• _What you are asked to do_: Check every line of the entries for "mysql", and copy the lines that hold it.

• _Dataset entries_:
[Start of Attachment]

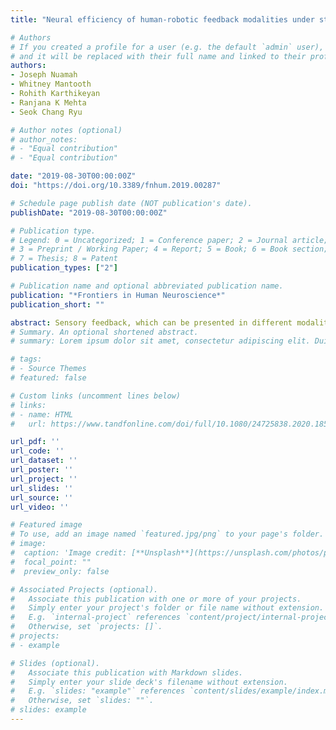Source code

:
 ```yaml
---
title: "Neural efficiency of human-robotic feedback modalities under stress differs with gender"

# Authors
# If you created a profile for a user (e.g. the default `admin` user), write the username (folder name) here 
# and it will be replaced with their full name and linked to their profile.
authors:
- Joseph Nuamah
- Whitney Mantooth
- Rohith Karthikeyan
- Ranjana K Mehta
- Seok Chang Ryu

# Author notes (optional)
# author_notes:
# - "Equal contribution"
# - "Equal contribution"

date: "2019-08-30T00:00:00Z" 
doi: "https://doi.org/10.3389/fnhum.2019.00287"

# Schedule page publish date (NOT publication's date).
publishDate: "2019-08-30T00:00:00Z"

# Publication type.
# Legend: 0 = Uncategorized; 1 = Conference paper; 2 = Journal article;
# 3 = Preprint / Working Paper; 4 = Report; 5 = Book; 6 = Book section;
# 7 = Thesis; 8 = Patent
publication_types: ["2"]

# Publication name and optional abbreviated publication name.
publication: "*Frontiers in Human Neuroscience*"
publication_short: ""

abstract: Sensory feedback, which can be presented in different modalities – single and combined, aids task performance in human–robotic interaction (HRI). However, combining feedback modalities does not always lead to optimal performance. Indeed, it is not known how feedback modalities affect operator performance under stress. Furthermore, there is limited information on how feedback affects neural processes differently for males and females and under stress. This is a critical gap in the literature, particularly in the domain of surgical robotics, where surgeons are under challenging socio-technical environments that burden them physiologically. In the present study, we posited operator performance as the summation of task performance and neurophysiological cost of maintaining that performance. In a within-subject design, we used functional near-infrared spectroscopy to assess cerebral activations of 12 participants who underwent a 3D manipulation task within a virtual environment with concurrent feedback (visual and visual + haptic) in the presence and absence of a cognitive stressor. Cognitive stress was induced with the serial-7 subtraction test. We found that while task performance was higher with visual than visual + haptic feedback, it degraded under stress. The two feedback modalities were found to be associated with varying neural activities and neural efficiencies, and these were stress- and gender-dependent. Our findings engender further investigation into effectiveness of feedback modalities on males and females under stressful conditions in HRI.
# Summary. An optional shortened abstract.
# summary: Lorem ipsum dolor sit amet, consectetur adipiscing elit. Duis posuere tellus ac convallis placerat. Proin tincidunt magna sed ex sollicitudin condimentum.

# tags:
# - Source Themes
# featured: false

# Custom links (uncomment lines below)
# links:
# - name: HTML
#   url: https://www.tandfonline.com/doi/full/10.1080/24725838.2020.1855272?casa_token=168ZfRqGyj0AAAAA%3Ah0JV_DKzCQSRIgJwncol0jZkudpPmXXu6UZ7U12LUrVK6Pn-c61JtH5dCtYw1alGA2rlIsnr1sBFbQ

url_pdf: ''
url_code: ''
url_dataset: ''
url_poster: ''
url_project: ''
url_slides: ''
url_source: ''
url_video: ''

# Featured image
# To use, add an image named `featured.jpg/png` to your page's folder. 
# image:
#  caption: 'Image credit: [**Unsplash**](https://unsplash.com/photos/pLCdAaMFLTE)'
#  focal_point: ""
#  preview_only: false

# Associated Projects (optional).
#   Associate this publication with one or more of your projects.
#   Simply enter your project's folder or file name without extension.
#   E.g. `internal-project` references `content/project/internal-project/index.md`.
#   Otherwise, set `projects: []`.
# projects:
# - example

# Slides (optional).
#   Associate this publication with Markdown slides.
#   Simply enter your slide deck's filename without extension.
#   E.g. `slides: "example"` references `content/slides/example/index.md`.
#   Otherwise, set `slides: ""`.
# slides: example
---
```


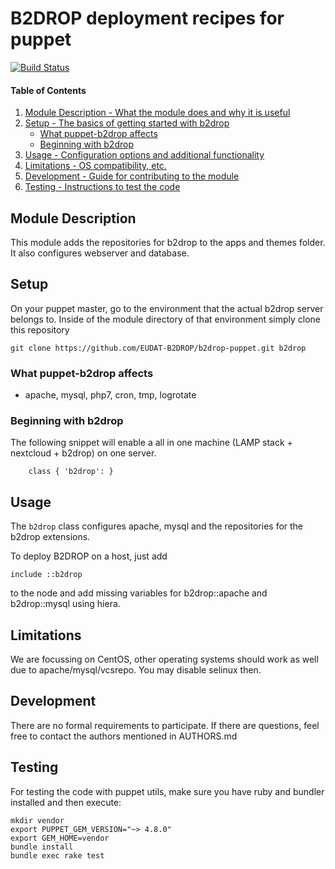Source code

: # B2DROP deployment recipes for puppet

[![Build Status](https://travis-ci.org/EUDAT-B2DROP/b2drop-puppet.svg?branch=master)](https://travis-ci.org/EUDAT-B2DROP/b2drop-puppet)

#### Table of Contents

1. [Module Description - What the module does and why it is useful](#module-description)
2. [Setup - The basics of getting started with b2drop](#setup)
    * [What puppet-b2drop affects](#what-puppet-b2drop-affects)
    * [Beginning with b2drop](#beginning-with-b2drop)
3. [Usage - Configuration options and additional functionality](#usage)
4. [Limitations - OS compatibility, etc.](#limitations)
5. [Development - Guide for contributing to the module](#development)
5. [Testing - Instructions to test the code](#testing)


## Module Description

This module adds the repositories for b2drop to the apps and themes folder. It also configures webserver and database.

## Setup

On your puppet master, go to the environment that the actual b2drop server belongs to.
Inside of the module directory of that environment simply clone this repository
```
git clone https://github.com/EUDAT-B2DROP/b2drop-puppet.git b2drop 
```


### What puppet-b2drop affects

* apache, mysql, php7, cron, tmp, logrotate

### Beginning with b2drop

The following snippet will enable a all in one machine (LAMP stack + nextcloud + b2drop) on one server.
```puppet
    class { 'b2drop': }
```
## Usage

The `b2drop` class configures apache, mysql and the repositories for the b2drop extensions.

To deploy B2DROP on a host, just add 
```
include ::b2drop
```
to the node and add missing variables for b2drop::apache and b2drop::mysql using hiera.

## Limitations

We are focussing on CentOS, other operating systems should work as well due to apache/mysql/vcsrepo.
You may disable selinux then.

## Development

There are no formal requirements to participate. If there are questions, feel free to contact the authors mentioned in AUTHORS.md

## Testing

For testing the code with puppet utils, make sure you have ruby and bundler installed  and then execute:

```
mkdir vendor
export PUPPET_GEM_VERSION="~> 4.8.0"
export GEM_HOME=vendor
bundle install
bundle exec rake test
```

[End of Attachment]

• _Answer area_:
* apache, mysql, php7, cron, tmp, logrotate
The `b2drop` class configures apache, mysql and the repositories for the b2drop extensions.
to the node and add missing variables for b2drop::apache and b2drop::mysql using hiera.
We are focussing on CentOS, other operating systems should work as well due to apache/mysql/vcsrepo.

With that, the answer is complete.